▶ _REQUIRED ACTION_
What lines in the records below mention "This"? List them all.

▶ _Dataset entries_
╭──

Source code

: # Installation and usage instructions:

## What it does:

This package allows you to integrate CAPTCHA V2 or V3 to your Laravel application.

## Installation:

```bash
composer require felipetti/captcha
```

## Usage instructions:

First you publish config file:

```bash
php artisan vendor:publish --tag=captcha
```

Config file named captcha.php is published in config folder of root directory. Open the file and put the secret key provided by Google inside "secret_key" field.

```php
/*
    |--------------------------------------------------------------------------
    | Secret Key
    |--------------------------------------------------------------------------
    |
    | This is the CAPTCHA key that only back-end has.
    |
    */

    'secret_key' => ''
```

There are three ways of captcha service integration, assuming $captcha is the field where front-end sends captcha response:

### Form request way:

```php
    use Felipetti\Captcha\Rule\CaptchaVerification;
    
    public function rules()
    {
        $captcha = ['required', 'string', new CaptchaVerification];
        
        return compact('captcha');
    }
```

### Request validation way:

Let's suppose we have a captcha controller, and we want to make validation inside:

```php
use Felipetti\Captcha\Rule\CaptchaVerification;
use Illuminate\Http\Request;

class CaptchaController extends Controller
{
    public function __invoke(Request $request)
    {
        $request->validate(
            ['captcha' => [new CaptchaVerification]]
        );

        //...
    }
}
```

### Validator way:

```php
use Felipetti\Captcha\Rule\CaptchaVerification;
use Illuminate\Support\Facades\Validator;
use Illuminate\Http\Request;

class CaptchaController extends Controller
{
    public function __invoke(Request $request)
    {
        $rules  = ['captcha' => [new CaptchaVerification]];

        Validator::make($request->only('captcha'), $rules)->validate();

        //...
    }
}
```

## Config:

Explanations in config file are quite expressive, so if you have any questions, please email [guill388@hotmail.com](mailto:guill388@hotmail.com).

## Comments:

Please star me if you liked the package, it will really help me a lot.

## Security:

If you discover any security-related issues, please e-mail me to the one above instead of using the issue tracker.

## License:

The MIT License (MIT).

╰──

▶ _ANSWER TO THE PROBLEM_
This package allows you to integrate CAPTCHA V2 or V3 to your Laravel application.
    | This is the CAPTCHA key that only back-end has.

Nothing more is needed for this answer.